**Data shown**.
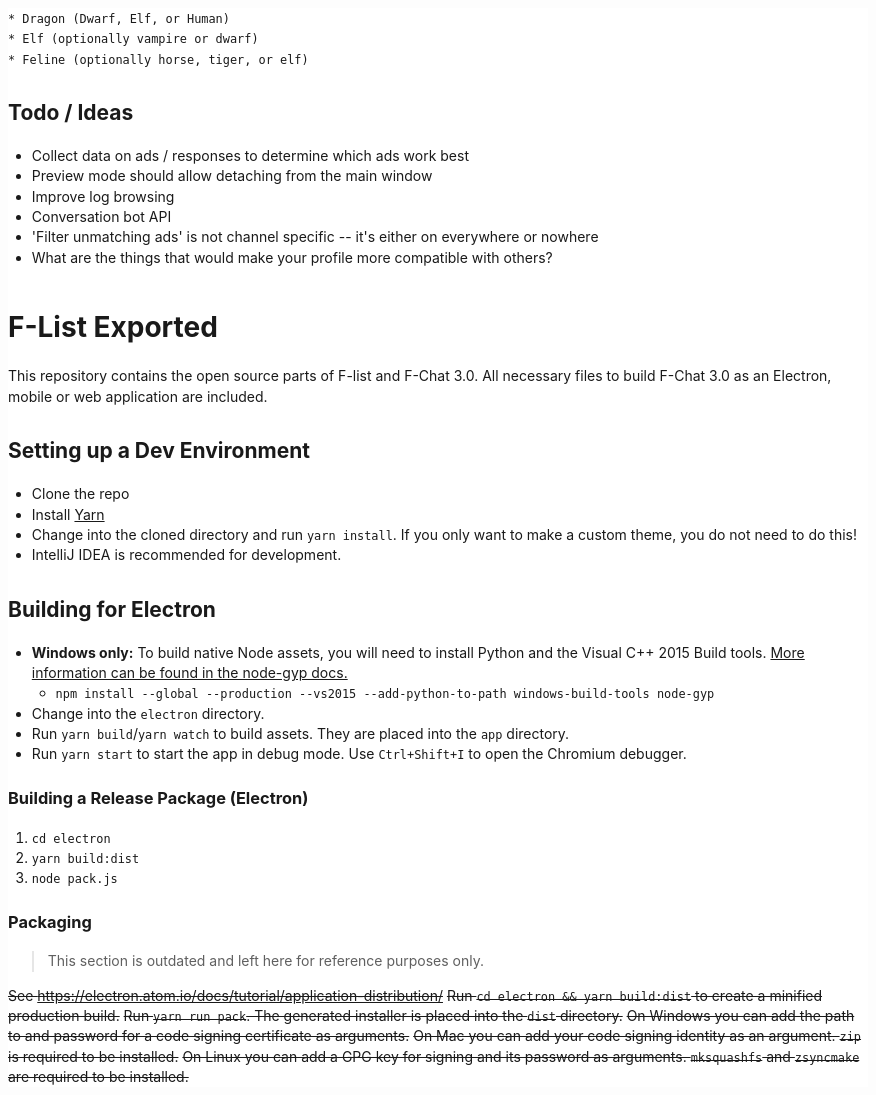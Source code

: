     * Dragon (Dwarf, Elf, or Human)
    * Elf (optionally vampire or dwarf)
    * Feline (optionally horse, tiger, or elf)


## Todo / Ideas
*   Collect data on ads / responses to determine which ads work best
*   Preview mode should allow detaching from the main window
*   Improve log browsing
*   Conversation bot API
*   'Filter unmatching ads' is not channel specific -- it's either on everywhere or nowhere
*   What are the things that would make your profile more compatible with others?


# F-List Exported
This repository contains the open source parts of F-list and F-Chat 3.0.
All necessary files to build F-Chat 3.0 as an Electron, mobile or web application are included.

## Setting up a Dev Environment
 - Clone the repo
 - Install [Yarn](https://yarnpkg.com/en/docs/install)
 - Change into the cloned directory and run `yarn install`. If you only want to make a custom theme, you do not need to do this!
 - IntelliJ IDEA is recommended for development.

## Building for Electron
 - **Windows only:** To build native Node assets, you will need to install Python and the Visual C++ 2015 Build tools. [More information can be found in the node-gyp docs.](https://github.com/nodejs/node-gyp#installation)
    - `npm install --global --production --vs2015 --add-python-to-path windows-build-tools node-gyp`
 - Change into the `electron` directory.
 - Run `yarn build`/`yarn watch` to build assets. They are placed into the `app` directory.
 - Run `yarn start` to start the app in debug mode. Use `Ctrl+Shift+I` to open the Chromium debugger.

### Building a Release Package (Electron)
 1. `cd electron`
 1. `yarn build:dist`
 1. `node pack.js`


### Packaging
> This section is outdated and left here for reference purposes only.

~~See https://electron.atom.io/docs/tutorial/application-distribution/~~
~~Run `cd electron && yarn build:dist` to create a minified production build.~~
~~Run `yarn run pack`. The generated installer is placed into the `dist` directory.~~
~~On Windows you can add the path to and password for a code signing certificate as arguments.~~
~~On Mac you can add your code signing identity as an argument. `zip` is required to be installed.~~
~~On Linux you can add a GPG key for signing and its password as arguments. `mksquashfs` and `zsyncmake` are required to be installed.~~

**Assignment**. Output only the lines running from the line with "reference purposes only." through the final line of the data, inclusive.

**Answer section**.
> This section is outdated and left here for reference purposes only.

~~See https://electron.atom.io/docs/tutorial/application-distribution/~~
~~Run `cd electron && yarn build:dist` to create a minified production build.~~
~~Run `yarn run pack`. The generated installer is placed into the `dist` directory.~~
~~On Windows you can add the path to and password for a code signing certificate as arguments.~~
~~On Mac you can add your code signing identity as an argument. `zip` is required to be installed.~~
~~On Linux you can add a GPG key for signing and its password as arguments. `mksquashfs` and `zsyncmake` are required to be installed.~~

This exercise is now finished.